INSTRUCTIONS FOR THE TASK = Here are records with pictures in them. Copy all of them exactly and leave the pictures out.
---*---
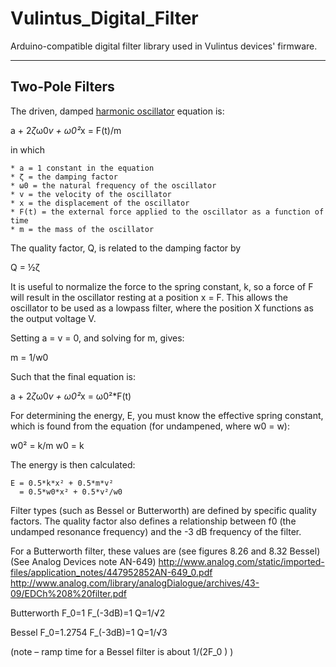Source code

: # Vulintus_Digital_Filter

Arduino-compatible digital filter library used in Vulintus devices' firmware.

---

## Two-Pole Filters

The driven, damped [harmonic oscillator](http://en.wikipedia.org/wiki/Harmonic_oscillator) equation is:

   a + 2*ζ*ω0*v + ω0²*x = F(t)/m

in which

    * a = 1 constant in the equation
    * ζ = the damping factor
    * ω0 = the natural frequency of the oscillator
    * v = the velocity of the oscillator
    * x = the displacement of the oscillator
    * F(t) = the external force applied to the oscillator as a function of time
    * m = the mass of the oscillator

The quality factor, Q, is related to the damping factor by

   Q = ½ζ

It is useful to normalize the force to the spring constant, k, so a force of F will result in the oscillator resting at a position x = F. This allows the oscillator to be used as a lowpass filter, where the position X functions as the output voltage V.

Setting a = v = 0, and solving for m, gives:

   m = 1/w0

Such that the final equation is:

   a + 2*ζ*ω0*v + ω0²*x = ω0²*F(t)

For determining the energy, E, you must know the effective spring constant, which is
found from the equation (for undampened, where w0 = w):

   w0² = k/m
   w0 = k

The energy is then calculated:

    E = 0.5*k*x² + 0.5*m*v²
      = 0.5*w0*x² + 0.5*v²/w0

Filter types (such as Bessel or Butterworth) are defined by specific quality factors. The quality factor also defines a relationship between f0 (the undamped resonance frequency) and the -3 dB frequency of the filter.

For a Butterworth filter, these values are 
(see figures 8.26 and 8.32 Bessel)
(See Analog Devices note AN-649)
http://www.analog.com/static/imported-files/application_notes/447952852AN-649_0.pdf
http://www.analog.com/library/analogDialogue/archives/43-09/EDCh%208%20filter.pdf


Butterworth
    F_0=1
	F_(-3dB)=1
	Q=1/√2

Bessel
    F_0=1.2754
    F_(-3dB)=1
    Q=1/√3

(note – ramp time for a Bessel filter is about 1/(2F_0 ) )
---*---
SOLUTION FOR THIS TASK =
Source code

: # Vulintus_Digital_Filter

Arduino-compatible digital filter library used in Vulintus devices' firmware.

---

## Two-Pole Filters

The driven, damped [harmonic oscillator](http://en.wikipedia.org/wiki/Harmonic_oscillator) equation is:

   a + 2*ζ*ω0*v + ω0²*x = F(t)/m

in which

    * a = 1 constant in the equation
    * ζ = the damping factor
    * ω0 = the natural frequency of the oscillator
    * v = the velocity of the oscillator
    * x = the displacement of the oscillator
    * F(t) = the external force applied to the oscillator as a function of time
    * m = the mass of the oscillator

The quality factor, Q, is related to the damping factor by

   Q = ½ζ

It is useful to normalize the force to the spring constant, k, so a force of F will result in the oscillator resting at a position x = F. This allows the oscillator to be used as a lowpass filter, where the position X functions as the output voltage V.

Setting a = v = 0, and solving for m, gives:

   m = 1/w0

Such that the final equation is:

   a + 2*ζ*ω0*v + ω0²*x = ω0²*F(t)

For determining the energy, E, you must know the effective spring constant, which is
found from the equation (for undampened, where w0 = w):

   w0² = k/m
   w0 = k

The energy is then calculated:

    E = 0.5*k*x² + 0.5*m*v²
      = 0.5*w0*x² + 0.5*v²/w0

Filter types (such as Bessel or Butterworth) are defined by specific quality factors. The quality factor also defines a relationship between f0 (the undamped resonance frequency) and the -3 dB frequency of the filter.

For a Butterworth filter, these values are 
(see figures 8.26 and 8.32 Bessel)
(See Analog Devices note AN-649)
http://www.analog.com/static/imported-files/application_notes/447952852AN-649_0.pdf
http://www.analog.com/library/analogDialogue/archives/43-09/EDCh%208%20filter.pdf


Butterworth
    F_0=1
	F_(-3dB)=1
	Q=1/√2

Bessel
    F_0=1.2754
    F_(-3dB)=1
    Q=1/√3

(note – ramp time for a Bessel filter is about 1/(2F_0 ) )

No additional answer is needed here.